The first issue I ran into with MetalLB was that it didn't create its namespace
metallb-system and it would fail to install if that wasn't present. So I manually created the namespace by applying the following simple yaml:
--- apiVersion: v1 kind: Namespace metadata: name: metallb-system labels: app: metallb istio-injection: disabled ---
Next was to create a basic config for it, describing which IP addresses it could give out as LoadBalancer addresses. I don't know if this was the right thing to do or not, but I ended up deciding to use the node IP address space for the KinD nodes. I was worried that if I told it to always use my host public IP that that might cause issues. I wasn't sure if the node IP address space would work or be visible from the nodes or services, but I tried it out and it worked... for the most part. The cluster nodes and the pods inside the cluster could access the IP, but the host machine could not. (Don't worry, we'll hack a fix for that shortly.)
The node cluster IP space can be found a number of ways.
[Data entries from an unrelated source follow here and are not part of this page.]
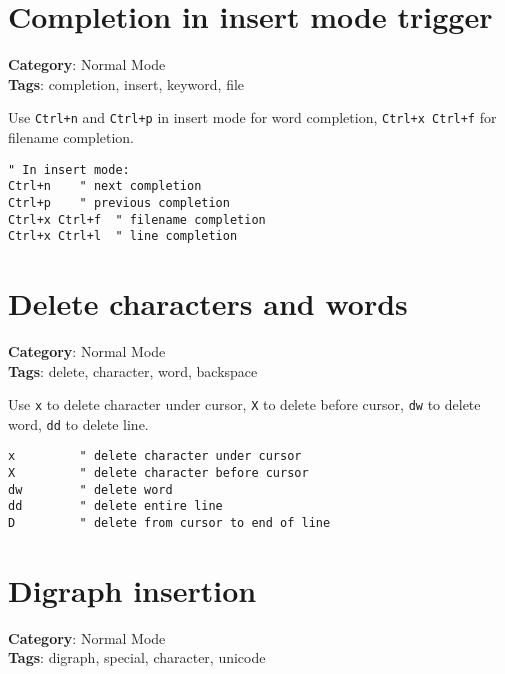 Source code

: {{{{{{{{{\section{Completion in insert mode trigger}

\textbf{Category}: Normal Mode\\ \textbf{Tags}: completion, insert, keyword, file
\vspace{0.5cm}

Use {\footnotesize \Verb§Ctrl+n§} and {\footnotesize \Verb§Ctrl+p§} in insert mode for word completion, {\footnotesize \Verb§Ctrl+x Ctrl+f§} for filename completion.

\begin{Exa*}{}
\begin{Verbatim}[fontsize=\footnotesize, breaklines, breakanywhere]
" In insert mode:
Ctrl+n    " next completion
Ctrl+p    " previous completion
Ctrl+x Ctrl+f  " filename completion
Ctrl+x Ctrl+l  " line completion
\end{Verbatim}
\end{Exa*}

\section{Delete characters and words}

\textbf{Category}: Normal Mode\\ \textbf{Tags}: delete, character, word, backspace
\vspace{0.5cm}

Use {\footnotesize \Verb§x§} to delete character under cursor, {\footnotesize \Verb§X§} to delete before cursor, {\footnotesize \Verb§dw§} to delete word, {\footnotesize \Verb§dd§} to delete line.

\begin{Exa*}{}
\begin{Verbatim}[fontsize=\footnotesize, breaklines, breakanywhere]
x         " delete character under cursor
X         " delete character before cursor
dw        " delete word
dd        " delete entire line
D         " delete from cursor to end of line
\end{Verbatim}
\end{Exa*}

\section{Digraph insertion}

\textbf{Category}: Normal Mode\\ \textbf{Tags}: digraph, special, character, unicode
\vspace{0.5cm}

}}}}}}}}}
You can run
$ docker inspect network kind
or you can just query a node directly with something like
$ docker exec -it 0c981780e342 ip addr show dev eth0
My cluster's node IP space was
172.18.0.0/16 with nodes being assigned inside
172.18.0.0/24. I decided to use
172.18.6.0/24 figuring ~500 IPs would be plenty for whatever I was going to do. So the config map yaml which I applied next was the following:
--- apiVersion: v1 kind: ConfigMap metadata: namespace: metallb-system name: config data: config: | address-pools: - name: custom-ip-space protocol: layer2 addresses: - 172.18.5.2-172.18.5.254 - 172.18.6.2-172.18.6.254 ---
I didn't think I needed to leave room for a gateway and broadcast, since this wasn't actually a new network, but I also wasn't sure how MetalLB worked, so I figured better safe than sorry. (Editor's note: It turns out MetalLB works at a higher level than that, using ARP spoofing or alternatively BGP routing to direct traffic to the correct cluster node.)
Lastly, before MetalLB will work, we need to generate a random secret for it to use. The secret is nothing more than 128 random bytes, base64-encoded, with the line breaks intact. An example method to generate this secret string would be:
$ dd if=/dev/urandom bs=1 count=128 2>/dev/null | base64
$ openssl rand -base64 128
The secret has to have the name
memberlist, be in the
metallb-system namespace, and be a single key/value, with the key name
secretkey and the value being the random bytes generated earlier.
An example command to create this new secret might be:
$ kubectl create secret generic -n metallb-system \ memberlist --from-literal=secretkey="$(openssl rand -base64 128)"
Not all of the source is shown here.